#### Exercise data
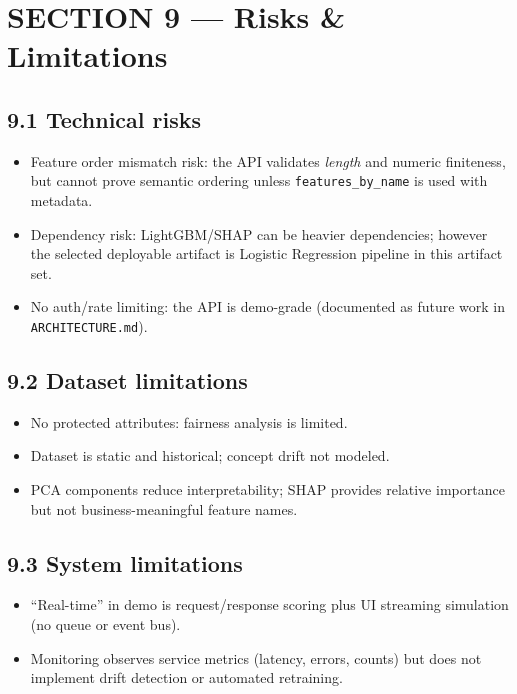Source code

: \documentclass[11pt]{article}
\newcommand{\code}[1]{\texttt{#1}}
\begin{document}
\section*{SECTION 9 — Risks \& Limitations}

\subsection*{9.1 Technical risks}
\begin{itemize}
  \item Feature order mismatch risk: the API validates \emph{length} and numeric finiteness, but cannot prove semantic ordering unless \code{features\_by\_name} is used with metadata.
  \item Dependency risk: LightGBM/SHAP can be heavier dependencies; however the selected deployable artifact is Logistic Regression pipeline in this artifact set.
  \item No auth/rate limiting: the API is demo-grade (documented as future work in \code{ARCHITECTURE.md}).
\end{itemize}

\subsection*{9.2 Dataset limitations}
\begin{itemize}
  \item No protected attributes: fairness analysis is limited.
  \item Dataset is static and historical; concept drift not modeled.
  \item PCA components reduce interpretability; SHAP provides relative importance but not business-meaningful feature names.
\end{itemize}

\subsection*{9.3 System limitations}
\begin{itemize}
  \item ``Real-time'' in demo is request/response scoring plus UI streaming simulation (no queue or event bus).
  \item Monitoring observes service metrics (latency, errors, counts) but does not implement drift detection or automated retraining.
\end{itemize}
\end{document}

#### Problem to solve
A picture-free version of all the records, repeated exactly, is what to return.

#### Answer to this exercise
Source code

: \documentclass[11pt]{article}
\newcommand{\code}[1]{\texttt{#1}}
\begin{document}
\section*{SECTION 9 — Risks \& Limitations}

\subsection*{9.1 Technical risks}
\begin{itemize}
  \item Feature order mismatch risk: the API validates \emph{length} and numeric finiteness, but cannot prove semantic ordering unless \code{features\_by\_name} is used with metadata.
  \item Dependency risk: LightGBM/SHAP can be heavier dependencies; however the selected deployable artifact is Logistic Regression pipeline in this artifact set.
  \item No auth/rate limiting: the API is demo-grade (documented as future work in \code{ARCHITECTURE.md}).
\end{itemize}

\subsection*{9.2 Dataset limitations}
\begin{itemize}
  \item No protected attributes: fairness analysis is limited.
  \item Dataset is static and historical; concept drift not modeled.
  \item PCA components reduce interpretability; SHAP provides relative importance but not business-meaningful feature names.
\end{itemize}

\subsection*{9.3 System limitations}
\begin{itemize}
  \item ``Real-time'' in demo is request/response scoring plus UI streaming simulation (no queue or event bus).
  \item Monitoring observes service metrics (latency, errors, counts) but does not implement drift detection or automated retraining.
\end{itemize}
\end{document}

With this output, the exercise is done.